It’s not us – it’s you GWCT

By chance, my review paper of Pheasant impacts was published at the same time as a BTO study to which I refer in the British Birds article: Pringle, H., Wilson, M., Calladine, J. & Siriwardena, G.M. (2019). Associations between gamebird releases and general predators. Journal of Applied Ecology.

Pringle et al. add another piece of evidence to the narrative that releasing 43 million Pheasants into the countryside each year has ecological impacts which government should look at. Previous work has shown that the UK has high densities of generalist predators and scavengers such as Red Foxes and Carrion Crows compared with other European countries. We also have a lot more Pheasants living and dying in the countryside, and dead Pheasants feed those generalist predators.

The BTO study shows that the comparison between the UK and the rest of Europe holds true within the UK too – places with loads of released Pheasants have higher densities of avian scavengers and predators.

I see that in the Guardian article last week, which covered both the BTO paper and my review paper, Jonathan Reynolds, head of predation control studies at GWCT, is quoted as saying of the BTO paper, ‘This study reports correlations only (ie not cause and effect) and they are very weak.
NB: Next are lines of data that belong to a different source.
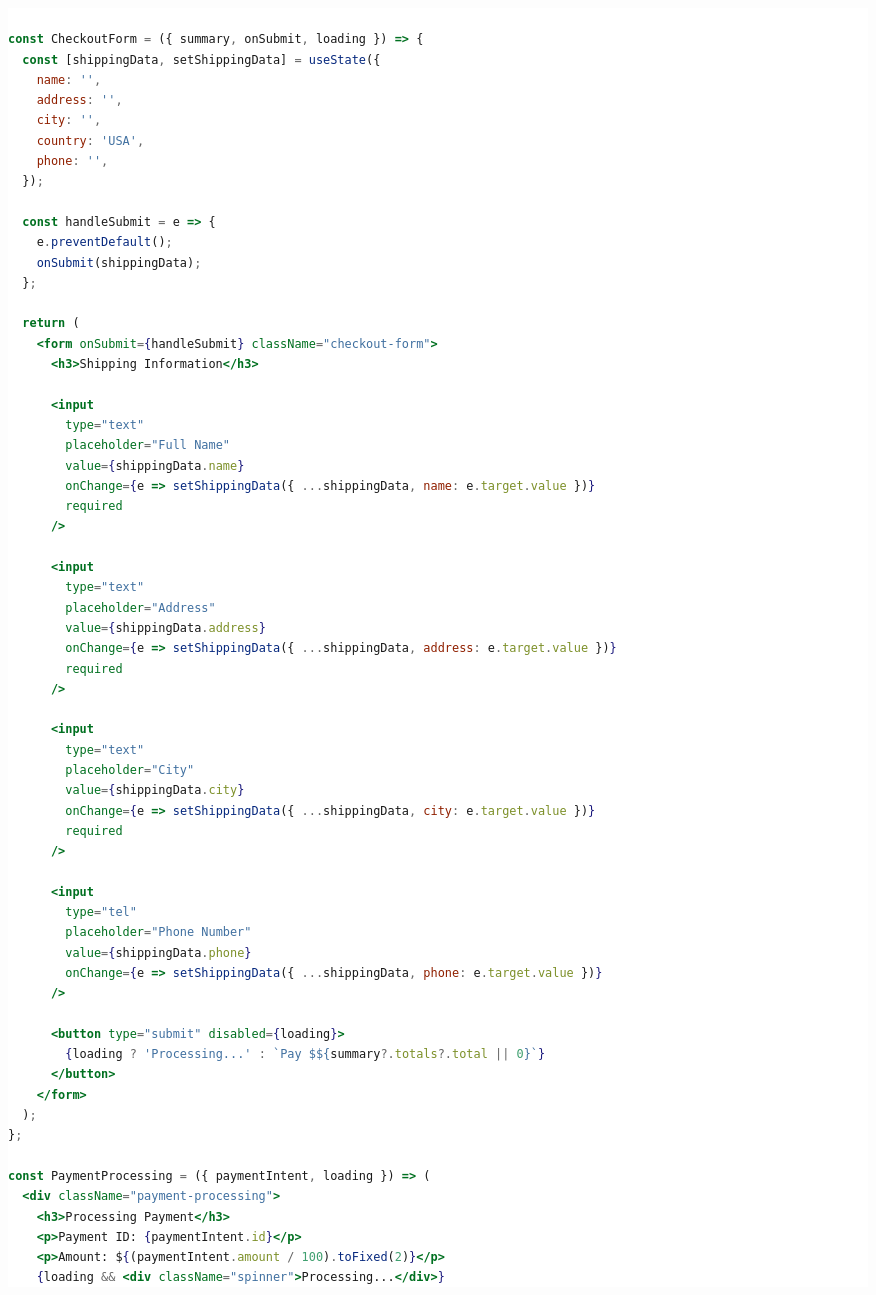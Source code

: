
 ```jsx

const CheckoutForm = ({ summary, onSubmit, loading }) => {
  const [shippingData, setShippingData] = useState({
    name: '',
    address: '',
    city: '',
    country: 'USA',
    phone: '',
  });

  const handleSubmit = e => {
    e.preventDefault();
    onSubmit(shippingData);
  };

  return (
    <form onSubmit={handleSubmit} className="checkout-form">
      <h3>Shipping Information</h3>

      <input
        type="text"
        placeholder="Full Name"
        value={shippingData.name}
        onChange={e => setShippingData({ ...shippingData, name: e.target.value })}
        required
      />

      <input
        type="text"
        placeholder="Address"
        value={shippingData.address}
        onChange={e => setShippingData({ ...shippingData, address: e.target.value })}
        required
      />

      <input
        type="text"
        placeholder="City"
        value={shippingData.city}
        onChange={e => setShippingData({ ...shippingData, city: e.target.value })}
        required
      />

      <input
        type="tel"
        placeholder="Phone Number"
        value={shippingData.phone}
        onChange={e => setShippingData({ ...shippingData, phone: e.target.value })}
      />

      <button type="submit" disabled={loading}>
        {loading ? 'Processing...' : `Pay $${summary?.totals?.total || 0}`}
      </button>
    </form>
  );
};

const PaymentProcessing = ({ paymentIntent, loading }) => (
  <div className="payment-processing">
    <h3>Processing Payment</h3>
    <p>Payment ID: {paymentIntent.id}</p>
    <p>Amount: ${(paymentIntent.amount / 100).toFixed(2)}</p>
    {loading && <div className="spinner">Processing...</div>}
```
We endorse the recommendation in the paper for more detailed and incisive research that looks at the hypotheses properly.‘.

Scientist says ‘more research needed’ shock! And just a quick pedantic point, when Jonathan Reynolds is quoted as saying ‘not cause and effect’ that is a bit misleading isn’t it? He might mean that correlations do not prove cause and effect (because they don’t) but he knows full well that the absence of correlations would be evidence against any cause/effect relationship and so the presence of correlations is evidence for cause and effect.
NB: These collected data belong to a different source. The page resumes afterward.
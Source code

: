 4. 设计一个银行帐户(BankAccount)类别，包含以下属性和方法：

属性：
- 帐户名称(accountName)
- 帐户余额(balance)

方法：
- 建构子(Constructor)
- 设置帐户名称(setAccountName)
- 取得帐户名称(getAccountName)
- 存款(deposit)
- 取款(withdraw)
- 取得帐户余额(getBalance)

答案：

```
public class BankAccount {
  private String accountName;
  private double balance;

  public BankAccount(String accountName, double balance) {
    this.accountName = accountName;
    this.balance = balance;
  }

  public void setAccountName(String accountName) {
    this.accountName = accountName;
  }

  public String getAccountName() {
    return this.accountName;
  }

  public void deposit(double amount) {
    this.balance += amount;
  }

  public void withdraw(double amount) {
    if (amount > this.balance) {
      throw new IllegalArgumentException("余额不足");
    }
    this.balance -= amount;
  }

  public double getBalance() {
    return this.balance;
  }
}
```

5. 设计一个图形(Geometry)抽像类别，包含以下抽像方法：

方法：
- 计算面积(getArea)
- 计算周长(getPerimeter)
Presumably GWCT will be calling for an experimental approach to look at this question in more detail which ceases all Pheasant releases in large areas of the country for many years to see what happens compared with control regions? They will, won’t they?
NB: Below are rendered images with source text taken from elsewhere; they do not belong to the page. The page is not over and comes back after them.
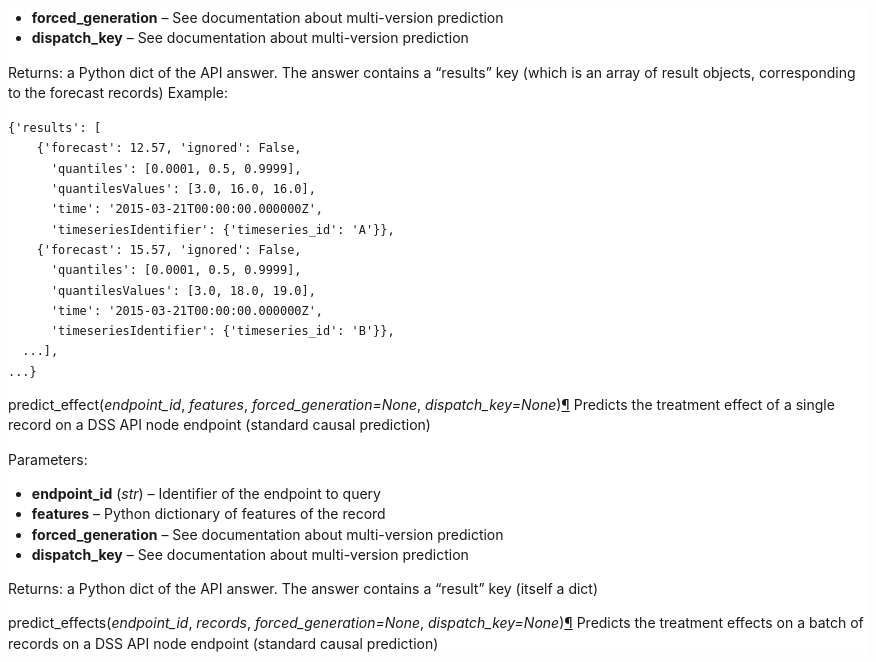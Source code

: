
 ```
```
* **forced\_generation** – See documentation about multi\-version prediction
* **dispatch\_key** – See documentation about multi\-version prediction



Returns:
a Python dict of the API answer. The answer contains a “results” key
(which is an array of result objects, corresponding to the forecast records)
Example:



```
{'results': [
    {'forecast': 12.57, 'ignored': False,
      'quantiles': [0.0001, 0.5, 0.9999],
      'quantilesValues': [3.0, 16.0, 16.0],
      'time': '2015-03-21T00:00:00.000000Z',
      'timeseriesIdentifier': {'timeseries_id': 'A'}},
    {'forecast': 15.57, 'ignored': False,
      'quantiles': [0.0001, 0.5, 0.9999],
      'quantilesValues': [3.0, 18.0, 19.0],
      'time': '2015-03-21T00:00:00.000000Z',
      'timeseriesIdentifier': {'timeseries_id': 'B'}},
  ...],
...}

```










predict\_effect(*endpoint\_id*, *features*, *forced\_generation\=None*, *dispatch\_key\=None*)[¶](#dataikuapi.APINodeClient.predict_effect "Permalink to this definition")
Predicts the treatment effect of a single record on a DSS API node endpoint (standard causal prediction)



Parameters:
* **endpoint\_id** (*str*) – Identifier of the endpoint to query
* **features** – Python dictionary of features of the record
* **forced\_generation** – See documentation about multi\-version prediction
* **dispatch\_key** – See documentation about multi\-version prediction



Returns:
a Python dict of the API answer. The answer contains a “result” key (itself a dict)







predict\_effects(*endpoint\_id*, *records*, *forced\_generation\=None*, *dispatch\_key\=None*)[¶](#dataikuapi.APINodeClient.predict_effects "Permalink to this definition")
Predicts the treatment effects on a batch of records on a DSS API node endpoint (standard causal prediction)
GWCT have alluded to the possibility of increased predator numbers being caused by high Pheasant release numbers on their website but when more supportive evidence is added they have to downplay it because it would be very embarrassing for GWCT members and supporters if all those Pheasants and Red-legged Partridges were causing the high densities of Carrion Crows that GWCT members and supporters then had to kill under the general licences to protect Pheasants masquerading as livestock, wouldn’t it?

My BB Pheasant article puts it like this ‘Who should investigate the issues? The GWCT might seem the obvious organisation but has so far proved unwilling to tackle the most difficult issues, perhaps through fear that the information revealed might be akin to shooting its own funders in the foot.‘.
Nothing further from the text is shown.